デミウルゴス的芸術実践の解剖
20世紀ロシア文化史研究にみるポスト構造理論の最先端

佐藤光重

「人類の自己疎外は、自身の絶滅を美的な享楽として体験できるほどにまでなっている。ファシズムの推進する政治の耽美主義は、そういうところまで来ているのだ。コミュニズムはこれに対して、芸術の政治化をもって答えるだろう」と結んで、ヴァルター・ベンヤミンが亡命先のパリにて『複製技術時代の芸術作品』のドイツ語原稿を仕上げた1930年代の中頃、ソヴィエトでは文化活動に関する1932年の決議をかわきりに文化生活における新しいスターリン的段階が発動していた。ファシズムの全体主義に対抗してベンヤミンは共産主義のイデオロギーに目を向けた。新しく生まれたプロレタリア大衆が本来ならば既成の所有関係の廃絶を目指すべきところを、ファシズムは所有関係には手を触れずに、大衆に権利の代わりに表現の機会をあたえ、大衆による所有関係の変革の契機を未然に防ごうとしており、、当然の帰結として「ファシズムは政治生活の耽美主義にいきつく」とベンヤミンは判断した。このようにファシズムとは、現存する所有関係をプロレタリアートが改良する機会を退けるべく、過去の栄光を称えて時間的には遡行するイデオロギーであったが、他方で共産主義のイデオロギーはユートピア思想であり、未来を先取りしようとする。このとき芸術家は未来を示す預言者となり、プロレタリアートによる社会の変革を準備し、指導すべく芸術活動を展開しようとしたのであった。

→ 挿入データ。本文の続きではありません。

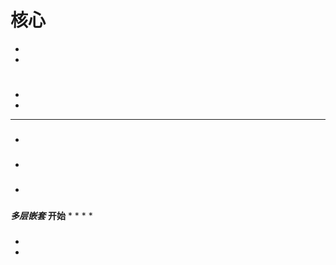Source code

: 
#             核心
*
*
# 
*   
*   
---
###

*   
### 
*   
### 
*   
###
***多层嵌套***
**开始**
    *
    *
    *
*   
### 
*   
*   

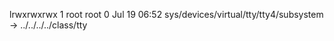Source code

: lrwxrwxrwx 1 root root 0 Jul 19 06:52 sys/devices/virtual/tty/tty4/subsystem -> ../../../../class/tty

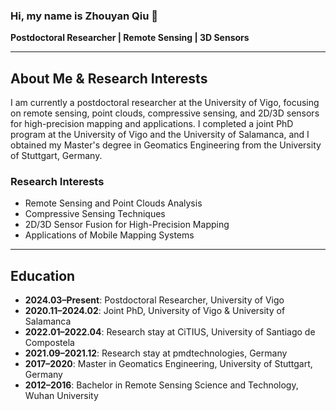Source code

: ### Hi, my name is Zhouyan Qiu 👋

**Postdoctoral Researcher | Remote Sensing | 3D Sensors**

---

## About Me & Research Interests

I am currently a postdoctoral researcher at the University of Vigo, focusing on remote sensing, point clouds, compressive sensing, and 2D/3D sensors for high-precision mapping and applications. I completed a joint PhD program at the University of Vigo and the University of Salamanca, and I obtained my Master's degree in Geomatics Engineering from the University of Stuttgart, Germany.

### Research Interests
- Remote Sensing and Point Clouds Analysis
- Compressive Sensing Techniques
- 2D/3D Sensor Fusion for High-Precision Mapping
- Applications of Mobile Mapping Systems

---

## Education

- **2024.03–Present**: Postdoctoral Researcher, University of Vigo
- **2020.11–2024.02**: Joint PhD, University of Vigo & University of Salamanca
- **2022.01–2022.04**: Research stay at CiTIUS, University of Santiago de Compostela
- **2021.09–2021.12**: Research stay at pmdtechnologies, Germany
- **2017–2020**: Master in Geomatics Engineering, University of Stuttgart, Germany
- **2012–2016**: Bachelor in Remote Sensing Science and Technology, Wuhan University
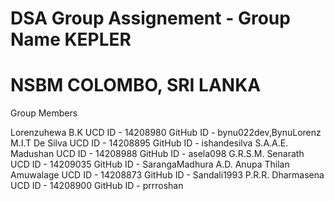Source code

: # DSA Group Assignement - Group Name KEPLER
# NSBM COLOMBO, SRI LANKA

Group Members 

  Lorenzuhewa B.K               UCD ID - 14208980   GitHub ID - bynu022dev,BynuLorenz
  M.I.T De Silva                UCD ID - 14208895   GitHub ID - ishandesilva
  S.A.A.E. Madushan             UCD ID - 14208988   GitHub ID - asela098
  G.R.S.M. Senarath             UCD ID - 14209035   GitHub ID - SarangaMadhura
  A.D. Anupa Thilan Amuwalage   UCD ID - 14208873   GitHub ID - Sandali1993
  P.R.R. Dharmasena             UCD ID - 14208900   GitHub ID - prrroshan
  
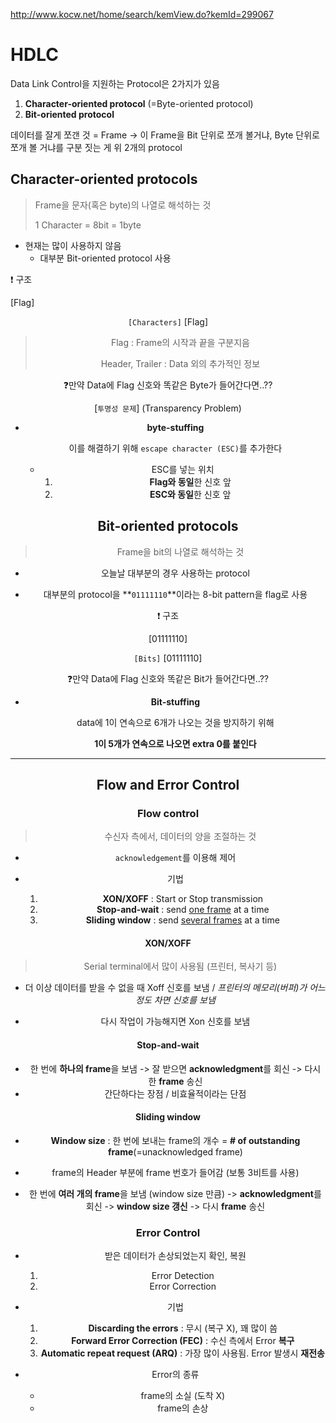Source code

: http://www.kocw.net/home/search/kemView.do?kemId=299067

# HDLC

Data Link Control을 지원하는 Protocol은 2가지가 있음

1. **Character-oriented protocol** (=Byte-oriented protocol)
2. **Bit-oriented protocol**

데이터를 잘게 쪼갠 것 = Frame -> 이 Frame을 Bit 단위로 쪼개 볼거냐, Byte 단위로 쪼개 볼 거냐를 구분 짓는 게 위 2개의 protocol



## Character-oriented protocols

> Frame을 문자(혹은 byte)의 나열로 해석하는 것
>
> 1 Character = 8bit = 1byte

- 현재는 많이 사용하지 않음
  - 대부분 Bit-oriented protocol 사용



❗ 구조

[Flag]<Header> `[Characters]` <Trailer>[Flag]

> Flag : Frame의 시작과 끝을 구분지음
>
> Header, Trailer : Data 외의 추가적인 정보



❓만약 Data에 Flag 신호와 똑같은 Byte가 들어간다면..??

[`투명성 문제`] (Transparency Problem)

- **byte-stuffing**

  이를 해결하기 위해 `escape character (ESC)`를 추가한다

  - ESC를 넣는 위치
    1. **Flag와 동일**한 신호 앞
    2. **ESC와 동일**한 신호 앞



## Bit-oriented protocols

> Frame을 bit의 나열로 해석하는 것

- 오늘날 대부분의 경우 사용하는 protocol

- 대부분의 protocol을 **`01111110`**이라는 8-bit pattern을 flag로 사용



❗ 구조

[01111110] <Header> `[Bits]` <Trailer> [01111110]



❓만약 Data에 Flag 신호와 똑같은 Bit가 들어간다면..??

- **Bit-stuffing**

  data에 1이 연속으로 6개가 나오는 것을 방지하기 위해

  **1이 5개가 연속으로 나오면 extra 0를 붙인다**



---

## Flow and Error Control

### Flow control

> 수신자 측에서, 데이터의 양을 조절하는 것

- `acknowledgement`를 이용해 제어

- 기법
  1. **XON/XOFF** : Start or Stop transmission
  2. **Stop-and-wait** : send <u>one frame</u> at a time
  3. **Sliding window** : send <u>several frames</u> at a time



#### XON/XOFF

> Serial terminal에서 많이 사용됨 (프린터, 복사기 등)

- 더 이상 데이터를 받을 수 없을 때 Xoff 신호를 보냄 / *프린터의 메모리(버퍼)가 어느정도 차면 신호를 보냄*

- 다시 작업이 가능해지면 Xon 신호를 보냄



#### Stop-and-wait

- 한 번에 **하나의 frame**을 보냄 -> 잘 받으면 **acknowledgment**를 회신 -> 다시 한 **frame** 송신
- 간단하다는 장점 / 비효율적이라는 단점



#### Sliding window

- **Window size** : 한 번에 보내는 frame의 개수 = **# of outstanding frame**(=unacknowledged frame)
- frame의 Header 부분에 frame 번호가 들어감 (보통 3비트를 사용)



- 한 번에 **여러 개의 frame**을 보냄 (window size 만큼) -> **acknowledgment**를 회신 -> **window size 갱신** -> 다시 **frame** 송신



### Error Control

- 받은 데이터가 손상되었는지 확인, 복원
  1. Error Detection
  2. Error Correction

- 기법
  1. **Discarding the errors** : 무시 (복구 X), 꽤 많이 씀
  2. **Forward Error Correction (FEC)** : 수신 측에서 Error **복구**
  3. **Automatic repeat request (ARQ)** : 가장 많이 사용됨. Error 발생시 **재전송**



- Error의 종류
  - frame의 소실 (도착 X)
  - frame의 손상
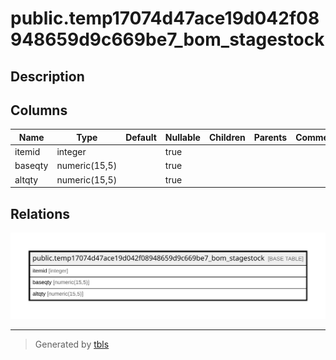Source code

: # public.temp17074d47ace19d042f08948659d9c669be7_bom_stagestock

## Description

## Columns

| Name | Type | Default | Nullable | Children | Parents | Comment |
| ---- | ---- | ------- | -------- | -------- | ------- | ------- |
| itemid | integer |  | true |  |  |  |
| baseqty | numeric(15,5) |  | true |  |  |  |
| altqty | numeric(15,5) |  | true |  |  |  |

## Relations

![er](public.temp17074d47ace19d042f08948659d9c669be7_bom_stagestock.svg)

---

> Generated by [tbls](https://github.com/k1LoW/tbls)
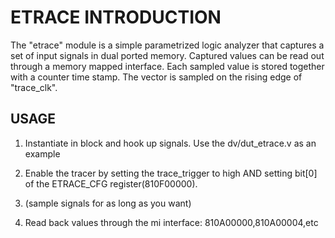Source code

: 
ETRACE INTRODUCTION
=====================================

The "etrace" module is a simple parametrized logic analyzer that captures a set of input signals in dual ported memory. Captured values can be read out through a memory mapped interface. Each sampled value is stored together with a counter time stamp. The vector is sampled on the rising edge of "trace_clk".

## USAGE
1. Instantiate in block and hook up signals. Use the dv/dut_etrace.v as an example

2. Enable the tracer by setting the trace_trigger to high AND setting bit[0] of the ETRACE_CFG register(810F00000).

3. (sample signals for as long as you want)

4. Read back values through the mi interface: 810A00000,810A00004,etc







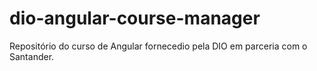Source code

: # dio-angular-course-manager
Repositório do curso de Angular fornecedio pela DIO em parceria com o Santander.
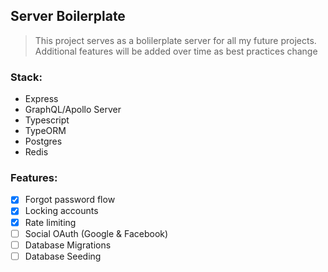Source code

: ## Server Boilerplate

>This project serves as a bolilerplate server for all my future projects. Additional features will be added over time as best practices change

### Stack:

* Express
* GraphQL/Apollo Server
* Typescript
* TypeORM
* Postgres
* Redis

### Features:

- [x] Forgot password flow
- [x] Locking accounts
- [x] Rate limiting
- [ ] Social OAuth (Google & Facebook)
- [ ] Database Migrations
- [ ] Database Seeding
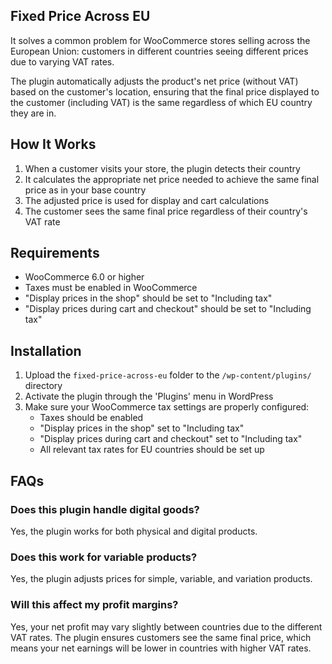 ## Fixed Price Across EU

It solves a common problem for WooCommerce stores selling across the European Union: customers in different countries seeing different prices due to varying VAT rates.

The plugin automatically adjusts the product's net price (without VAT) based on the customer's location, ensuring that the final price displayed to the customer (including VAT) is the same regardless of which EU country they are in.

## How It Works

1. When a customer visits your store, the plugin detects their country
2. It calculates the appropriate net price needed to achieve the same final price as in your base country
3. The adjusted price is used for display and cart calculations
4. The customer sees the same final price regardless of their country's VAT rate

## Requirements

* WooCommerce 6.0 or higher
* Taxes must be enabled in WooCommerce
* "Display prices in the shop" should be set to "Including tax"
* "Display prices during cart and checkout" should be set to "Including tax"

## Installation

1. Upload the `fixed-price-across-eu` folder to the `/wp-content/plugins/` directory
2. Activate the plugin through the 'Plugins' menu in WordPress
3. Make sure your WooCommerce tax settings are properly configured:
   - Taxes should be enabled
   - "Display prices in the shop" set to "Including tax"
   - "Display prices during cart and checkout" set to "Including tax"
   - All relevant tax rates for EU countries should be set up

## FAQs

### Does this plugin handle digital goods?

Yes, the plugin works for both physical and digital products.

### Does this work for variable products?

Yes, the plugin adjusts prices for simple, variable, and variation products.

### Will this affect my profit margins?

Yes, your net profit may vary slightly between countries due to the different VAT rates. The plugin ensures customers see the same final price, which means your net earnings will be lower in countries with higher VAT rates.
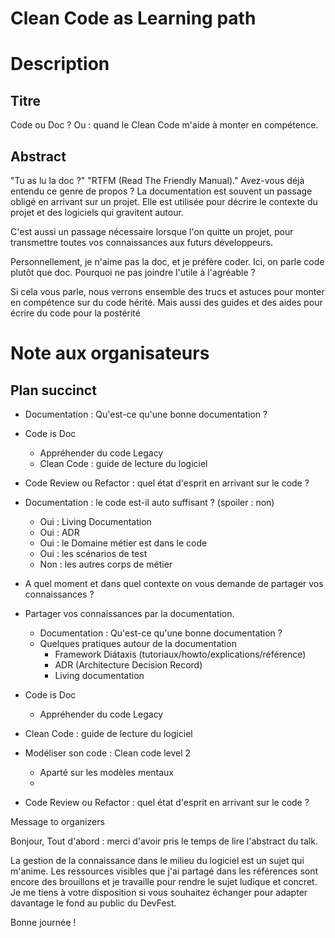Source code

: # Clean Code as Learning path

# Description

## Titre
Code ou Doc ? Ou : quand le Clean Code m'aide à monter en compétence.

## Abstract
"Tu as lu la doc ?" "RTFM (Read The Friendly Manual)."
Avez-vous déjà entendu ce genre de propos ?
La documentation est souvent un passage obligé en arrivant sur un projet. Elle est utilisée pour décrire le contexte du projet et des logiciels qui gravitent autour.

C'est aussi un passage nécessaire lorsque l'on quitte un projet, pour transmettre toutes vos connaissances aux futurs développeurs.

Personnellement, je n'aime pas la doc, et je préfère coder. Ici, on parle code plutôt que doc.
Pourquoi ne pas joindre l'utile à l'agréable ?

Si cela vous parle, nous verrons ensemble des trucs et astuces pour monter en compétence sur du code hérité. 
Mais aussi des guides et des aides pour écrire du code pour la postérité

# Note aux organisateurs

## Plan succinct

- Documentation : Qu'est-ce qu'une bonne documentation ?
- Code is Doc
    - Appréhender du code Legacy
    - Clean Code : guide de lecture du logiciel
- Code Review ou Refactor : quel état d'esprit en arrivant sur le code ?
- Documentation : le code est-il auto suffisant ? (spoiler : non)
    - Oui : Living Documentation
    - Oui : ADR
    - Oui : le Domaine métier est dans le code
    - Oui : les scénarios de test
    - Non : les autres corps de métier

- A quel moment et dans quel contexte on vous demande de partager vos connaissances ?
- Partager vos connaissances par la documentation.
  - Documentation : Qu'est-ce qu'une bonne documentation ?
  - Quelques pratiques autour de la documentation
    - Framework Diátaxis (tutoriaux/howto/explications/référence)
    - ADR (Architecture Decision Record)
    - Living documentation
- Code is Doc
  - Appréhender du code Legacy
- Clean Code : guide de lecture du logiciel
- Modéliser son code : Clean code level 2
  - Aparté sur les modèles mentaux
  -
- Code Review ou Refactor : quel état d'esprit en arrivant sur le code ? 
 
Message to organizers

Bonjour,
Tout d'abord : merci d'avoir pris le temps de lire l'abstract du talk.

La gestion de la connaissance dans le milieu du logiciel est un sujet qui m'anime. Les ressources visibles que j'ai partagé dans les références sont encore des brouillons et je travaille pour rendre le sujet ludique et concret.
Je me tiens à votre disposition si vous souhaitez échanger pour adapter davantage le fond au public du DevFest.

Bonne journée !
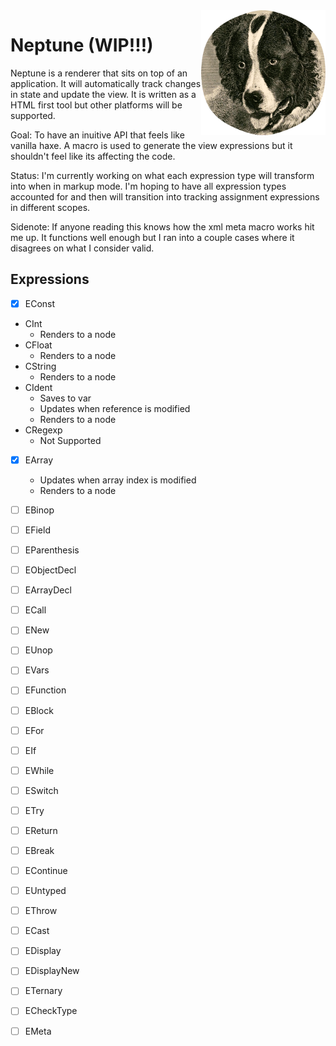<img src="./neptune.png" height="200"  align="right">

# Neptune (WIP!!!)

Neptune is a renderer that sits on top of an application. It will automatically track changes in state and update the view. It is written as a HTML first tool but other platforms will be supported.

Goal: To have an inuitive API that feels like vanilla haxe. A macro is used to generate the view expressions but it shouldn't feel like its affecting the code.

Status: I'm currently working on what each expression type will transform into when in markup mode. I'm hoping to have all expression types accounted for and then will transition into tracking assignment expressions in different scopes.

Sidenote: If anyone reading this knows how the xml meta macro works hit me up. It functions well enough but I ran into a couple cases where it disagrees on what I consider valid.

## Expressions

- [x] EConst
* CInt
  * Renders to a node
* CFloat
  * Renders to a node
* CString
  * Renders to a node
* CIdent
  * Saves to var
  * Updates when reference is modified
  * Renders to a node
* CRegexp
  * Not Supported

- [x] EArray
  * Updates when array index is modified
  * Renders to a node

- [ ] EBinop

- [ ] EField

- [ ] EParenthesis

- [ ] EObjectDecl

- [ ] EArrayDecl

- [ ] ECall

- [ ] ENew

- [ ] EUnop

- [ ] EVars

- [ ] EFunction

- [ ] EBlock

- [ ] EFor

- [ ] EIf

- [ ] EWhile

- [ ] ESwitch

- [ ] ETry

- [ ] EReturn

- [ ] EBreak

- [ ] EContinue

- [ ] EUntyped

- [ ] EThrow

- [ ] ECast

- [ ] EDisplay

- [ ] EDisplayNew

- [ ] ETernary

- [ ] ECheckType

- [ ] EMeta

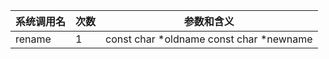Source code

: | 系统调用名 | 次数 | 参数和含义 |
|------------|------|------------|
| rename | 1 | const char *oldname const char *newname |
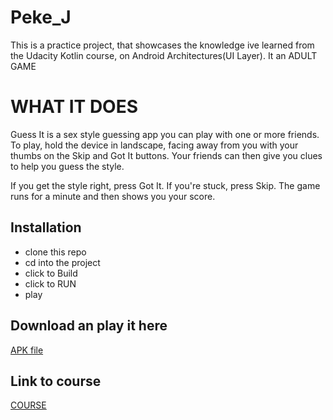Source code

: # Peke_J
This is a practice project, that showcases the knowledge ive learned from the Udacity Kotlin course, on Android Architectures(UI Layer). It an ADULT GAME

# WHAT IT DOES
Guess It is a sex style guessing app you can play with one or more friends. To play, hold the device in landscape, facing away from you with your thumbs on the Skip and Got It buttons. Your friends can then give you clues to help you guess the style.

If you get the style right, press Got It. If you're stuck, press Skip. The game runs for a minute and then shows you your score.

## Installation
- clone this repo
- cd into the project
- click to Build
- click to RUN
- play

## Download an play it here
[APK file]()

## Link to course
[COURSE](https://classroom.udacity.com/courses/ud9012/lessons/da3967cc-ba85-4045-bb46-dea1c770fb8b/concepts/b3af9969-f665-4ae0-bf97-789a08d5fa5c)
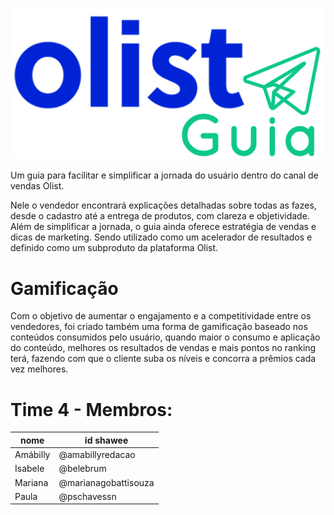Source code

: [![N|Solid](https://github.com/marigobatti/olist-guia/blob/master/client/src/assets/images/logo.png?raw=true)]()

Um guia para facilitar e simplificar a jornada do usuário dentro do canal de vendas Olist.

Nele o vendedor encontrará explicações detalhadas sobre todas as fazes, desde o cadastro até a entrega de produtos, com clareza e objetividade.
Além de simplificar a jornada, o guia ainda oferece estratégia de vendas e dicas de marketing. Sendo utilizado como um acelerador de resultados e definido como um subproduto da plataforma Olist.


# Gamificação
Com o objetivo de aumentar o engajamento e a competitividade entre os vendedores, foi criado também uma forma de gamificação baseado nos conteúdos consumidos pelo usuário, quando maior o consumo e aplicação do conteúdo, melhores os resultados de vendas e mais pontos no ranking terá, fazendo com que o cliente suba os níveis e concorra a prêmios cada vez melhores.

# Time 4 - Membros:

| nome | id shawee |
| ------ | ------ |
| Amábilly | @amabillyredacao |
| Isabele | @belebrum |
| Mariana | @marianagobattisouza |
| Paula | @pschavessn |
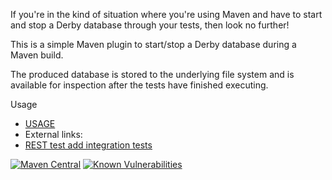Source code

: If you're in the kind of situation where you're using Maven and have to start and stop a Derby database through your tests, then look no further!

This is a simple Maven plugin to start/stop a Derby database during a Maven build.

The produced database is stored to the underlying file system and is available for inspection after the tests have finished executing.

Usage
* [USAGE](https://github.com/carlspring/derby-maven-plugin/blob/master/USAGE)
* External links:
 * [REST test add integration tests](http://nigel-eke.com/unit-integration-testing-rest-services/rest-test-add-integration-tests/)


[![Maven Central](https://maven-badges.herokuapp.com/maven-central/org.carlspring.maven/derby-maven-plugin/badge.svg)](https://maven-badges.herokuapp.com/maven-central/org.carlspring.maven/derby-maven-plugin)
[![Known Vulnerabilities](https://snyk.io/test/github/carlspring/derby-maven-plugin/badge.svg)](https://snyk.io/test/github/carlspring/derby-maven-plugin/)

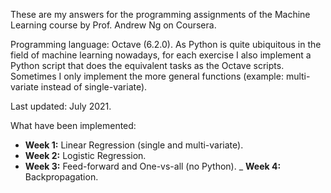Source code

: These are my answers for the programming assignments of the Machine Learning course by Prof. Andrew Ng on Coursera.  

Programming language: Octave (6.2.0). As Python is quite ubiquitous in the field of machine learning nowadays, for each exercise I also implement a Python script that does the equivalent tasks as the Octave scripts. Sometimes I only implement the more general functions (example: multi-variate instead of single-variate).

Last updated: July 2021.

What have been implemented:
- **Week 1:** Linear Regression (single and multi-variate).
- **Week 2:** Logistic Regression.
- **Week 3:** Feed-forward and One-vs-all (no Python).
_ **Week 4:** Backpropagation.

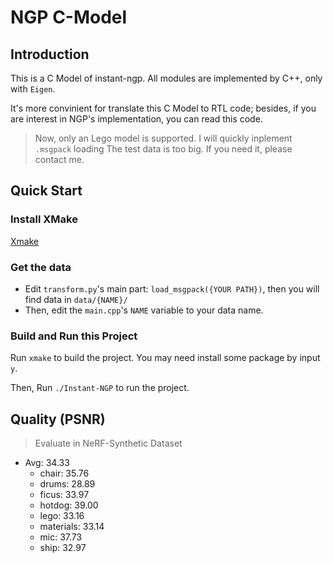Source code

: # NGP C-Model
## Introduction
This is a C Model of instant-ngp. All modules are implemented by C++, only with `Eigen`.

It's more convinient for translate this C Model to RTL code; besides, if you are interest in NGP's implementation, you can read this code.

> Now, only an Lego model is supported. I will quickly inplement `.msgpack` loading
> The test data is too big. If you need it, please contact me.

## Quick Start
### Install XMake
[Xmake](https://xmake.io/#/getting_started)

### Get the data
- Edit `transform.py`'s main part: `load_msgpack({YOUR PATH})`, then you will find data in `data/{NAME}/`
- Then, edit the `main.cpp`'s `NAME` variable to your data name.

### Build and Run this Project
Run `xmake` to build the project. You may need install some package by input `y`.

Then, Run `./Instant-NGP` to run the project.

## Quality (PSNR)
> Evaluate in NeRF-Synthetic Dataset
- Avg: 34.33
  - chair: 35.76
  - drums: 28.89
  - ficus: 33.97
  - hotdog: 39.00
  - lego: 33.16
  - materials: 33.14
  - mic: 37.73
  - ship: 32.97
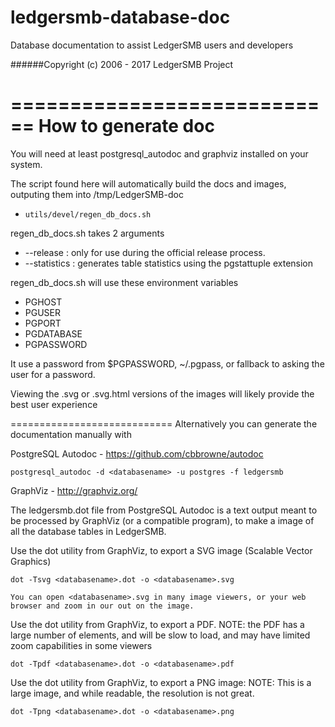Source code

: # ledgersmb-database-doc
Database documentation to assist LedgerSMB users and developers

######Copyright (c) 2006 - 2017 LedgerSMB Project



============================
How to generate doc
============================
You will need at least postgresql_autodoc and graphviz installed on your system.

The script found here will automatically build the docs and images, outputing them into /tmp/LedgerSMB-doc
- `utils/devel/regen_db_docs.sh`

regen_db_docs.sh takes 2 arguments
- --release      : only for use during the official release process.
- --statistics   : generates table statistics using the pgstattuple extension

regen_db_docs.sh will use these environment variables
- PGHOST
- PGUSER
- PGPORT
- PGDATABASE
- PGPASSWORD

It use a password from $PGPASSWORD, ~/.pgpass, or fallback to asking the user for a password.

Viewing the .svg or .svg.html versions of the images will likely provide the best user experience

============================
Alternatively you can generate the documentation manually with

  PostgreSQL Autodoc - 
  https://github.com/cbbrowne/autodoc

    postgresql_autodoc -d <databasename> -u postgres -f ledgersmb

  GraphViz - 
  http://graphviz.org/


  The ledgersmb.dot file from PostgreSQL Autodoc is a text output meant to 
  be processed by GraphViz (or a compatible program), to make a image of all the database tables in LedgerSMB.

  Use the dot utility from GraphViz, to export a SVG image (Scalable Vector Graphics) 
  
    dot -Tsvg <databasename>.dot -o <databasename>.svg
    
    You can open <databasename>.svg in many image viewers, or your web browser and zoom in our out on the image. 
 
  Use the dot utility from GraphViz, to export a PDF. NOTE: the PDF has a large number of elements, and will be slow to load, and may have limited zoom capabilities in some viewers
 
    dot -Tpdf <databasename>.dot -o <databasename>.pdf
  
  Use the dot utility from GraphViz, to export a PNG image:  NOTE: This is a large image, and while readable, the resolution is not great.

    dot -Tpng <databasename>.dot -o <databasename>.png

 まさしく1930年代、ソヴィエトではスターリンが、ソヴィエトの文化的活動を党指導部に従属させることを計画して、「日常生活の全面 的再建」というプログラムを打ち建て国の日常生活のすみずみまでも全面 的にコントロールする政策を開始する。このことにより、1920年代までにみられたロシア・アヴァンギャルドは、30年代以降スターリン政権下に誕生した芸術活動である社会主義リアリズムによって終焉を迎えたと観るのが、これまでのロシア文化史の通 説であった。しかしボリス・グロイスはその定説をくつがえし、社会主義リアリズムがむしろロシア・アヴァンギャルドの精神を継承したものであるというきわめて斬新かつ衝撃的なテーゼを提唱する。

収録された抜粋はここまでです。